Exclude all pictures, then copy each of the records exactly as written.

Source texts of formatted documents
_ _ _ _

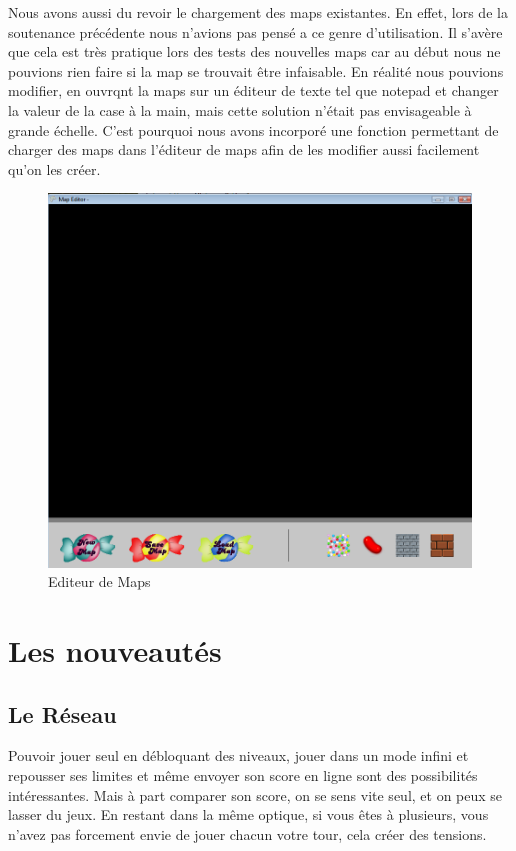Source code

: \documentclass [11pt]{report}
\begin{document}
		\indent Nous avons aussi du revoir le chargement des maps existantes. En effet, lors de la soutenance précédente nous n'avions pas pensé a ce genre d'utilisation. Il s'avère que cela est très pratique lors des tests des nouvelles maps car au début nous ne pouvions rien faire si la map se trouvait \^etre infaisable. En réalité nous pouvions modifier, en ouvrqnt la maps sur un éditeur de texte tel que notepad et changer la valeur de la case \`a la main, mais cette solution n'était pas envisageable \`a grande échelle. C'est pourquoi nous avons incorporé une fonction permettant de charger des maps dans l'éditeur de maps afin de les modifier aussi facilement qu'on les créer.
		\begin{figure}[h]
			\centering
			\includegraphics[width=0.7\linewidth]{./images/Editeur}
			\caption[Editeur de Maps]{Editeur de Maps}
			\label{fig:Editeur}
		\end{figure}
		\vspace{10mm}
		
		
\chapter{Les nouveautés}
	\section{Le Réseau}
		Pouvoir jouer seul en débloquant des niveaux, jouer dans un mode infini et repousser ses limites et même envoyer son score en ligne sont des possibilités intéressantes. Mais à part comparer son score, on se sens vite seul, et on peux se lasser du jeux. En restant dans la même optique, si vous êtes à plusieurs, vous n'avez pas forcement envie de jouer chacun votre tour, cela créer des tensions.\\
		
\end{document}
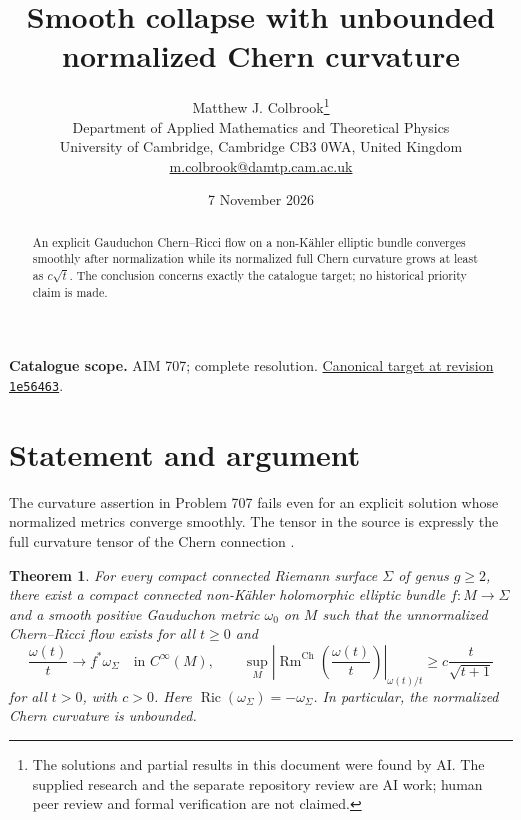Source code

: \documentclass[11pt,a4paper]{article}
\newtheorem{theorem}{Theorem}[section]
\theoremstyle{remark}
\begin{document}
\title{Smooth collapse with unbounded normalized Chern curvature}
\author{Matthew J. Colbrook\thanks{The solutions and partial results in this document were found by AI. The supplied research and the separate repository review are AI work; human peer review and formal verification are not claimed.}\\[4pt]
\small Department of Applied Mathematics and Theoretical Physics\\
\small University of Cambridge, Cambridge CB3 0WA, United Kingdom\\
\small\href{mailto:m.colbrook@damtp.cam.ac.uk}{m.colbrook@damtp.cam.ac.uk}}
\date{7 November 2026}
\maketitle
\begin{abstract}
An explicit Gauduchon Chern--Ricci flow on a non-K\"ahler elliptic bundle converges smoothly after normalization while its normalized full Chern curvature grows at least as $c\sqrt t$. The conclusion concerns exactly the catalogue target; no historical priority claim is made.
\end{abstract}
\noindent\textbf{Catalogue scope.} AIM 707; complete resolution. \href{https://github.com/MColbrook/AIM/blob/1e564633494c109edfd3ec46da1366adcff925a5/problems/707-smooth-chernricci-collapse-on-non-kahler-elliptic-bundles.md}{Canonical target at revision \texttt{1e56463}}.


\section{Statement and argument}

The curvature assertion in Problem 707 fails even for an explicit solution whose normalized metrics converge smoothly. The tensor in the source is expressly the full curvature tensor of the Chern connection \cite[Conjecture 4.2]{TosattiWeinkove2022}.

\begin{theorem}
For every compact connected Riemann surface $\Sigma$ of genus $g\ge2$, there exist a compact connected non-K\"ahler holomorphic elliptic bundle $f:M\to\Sigma$ and a smooth positive Gauduchon metric $\omega_0$ on $M$ such that the unnormalized Chern--Ricci flow exists for all $t\ge0$ and
\[
\frac{\omega(t)}t\longrightarrow f^*\omega_\Sigma\quad\text{in }C^\infty(M),
\qquad
\sup_M\left|\operatorname{Rm}^{\mathrm{Ch}}\left(\frac{\omega(t)}t\right)\right|_{\omega(t)/t}
\ge c\frac{t}{\sqrt{t+1}}
\]
for all $t>0$, with $c>0$. Here $\operatorname{Ric}(\omega_\Sigma)=-\omega_\Sigma$. In particular, the normalized Chern curvature is unbounded.
\end{theorem}
\end{document}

_ _ _ _

▸ Output below:
Source code

: \documentclass [11pt]{report}
\begin{document}
		\indent Nous avons aussi du revoir le chargement des maps existantes. En effet, lors de la soutenance précédente nous n'avions pas pensé a ce genre d'utilisation. Il s'avère que cela est très pratique lors des tests des nouvelles maps car au début nous ne pouvions rien faire si la map se trouvait \^etre infaisable. En réalité nous pouvions modifier, en ouvrqnt la maps sur un éditeur de texte tel que notepad et changer la valeur de la case \`a la main, mais cette solution n'était pas envisageable \`a grande échelle. C'est pourquoi nous avons incorporé une fonction permettant de charger des maps dans l'éditeur de maps afin de les modifier aussi facilement qu'on les créer.
		\begin{figure}[h]
			\centering
			\includegraphics[width=0.7\linewidth]{./images/Editeur}
			\caption[Editeur de Maps]{Editeur de Maps}
			\label{fig:Editeur}
		\end{figure}
		\vspace{10mm}
		
		
\chapter{Les nouveautés}
	\section{Le Réseau}
		Pouvoir jouer seul en débloquant des niveaux, jouer dans un mode infini et repousser ses limites et même envoyer son score en ligne sont des possibilités intéressantes. Mais à part comparer son score, on se sens vite seul, et on peux se lasser du jeux. En restant dans la même optique, si vous êtes à plusieurs, vous n'avez pas forcement envie de jouer chacun votre tour, cela créer des tensions.\\
		
\end{document}
Source code

: \documentclass[11pt,a4paper]{article}
\newtheorem{theorem}{Theorem}[section]
\theoremstyle{remark}
\begin{document}
\title{Smooth collapse with unbounded normalized Chern curvature}
\author{Matthew J. Colbrook\thanks{The solutions and partial results in this document were found by AI. The supplied research and the separate repository review are AI work; human peer review and formal verification are not claimed.}\\[4pt]
\small Department of Applied Mathematics and Theoretical Physics\\
\small University of Cambridge, Cambridge CB3 0WA, United Kingdom\\
\small\href{mailto:m.colbrook@damtp.cam.ac.uk}{m.colbrook@damtp.cam.ac.uk}}
\date{7 November 2026}
\maketitle
\begin{abstract}
An explicit Gauduchon Chern--Ricci flow on a non-K\"ahler elliptic bundle converges smoothly after normalization while its normalized full Chern curvature grows at least as $c\sqrt t$. The conclusion concerns exactly the catalogue target; no historical priority claim is made.
\end{abstract}
\noindent\textbf{Catalogue scope.} AIM 707; complete resolution. \href{https://github.com/MColbrook/AIM/blob/1e564633494c109edfd3ec46da1366adcff925a5/problems/707-smooth-chernricci-collapse-on-non-kahler-elliptic-bundles.md}{Canonical target at revision \texttt{1e56463}}.


\section{Statement and argument}

The curvature assertion in Problem 707 fails even for an explicit solution whose normalized metrics converge smoothly. The tensor in the source is expressly the full curvature tensor of the Chern connection \cite[Conjecture 4.2]{TosattiWeinkove2022}.

\begin{theorem}
For every compact connected Riemann surface $\Sigma$ of genus $g\ge2$, there exist a compact connected non-K\"ahler holomorphic elliptic bundle $f:M\to\Sigma$ and a smooth positive Gauduchon metric $\omega_0$ on $M$ such that the unnormalized Chern--Ricci flow exists for all $t\ge0$ and
\[
\frac{\omega(t)}t\longrightarrow f^*\omega_\Sigma\quad\text{in }C^\infty(M),
\qquad
\sup_M\left|\operatorname{Rm}^{\mathrm{Ch}}\left(\frac{\omega(t)}t\right)\right|_{\omega(t)/t}
\ge c\frac{t}{\sqrt{t+1}}
\]
for all $t>0$, with $c>0$. Here $\operatorname{Ric}(\omega_\Sigma)=-\omega_\Sigma$. In particular, the normalized Chern curvature is unbounded.
\end{theorem}
\end{document}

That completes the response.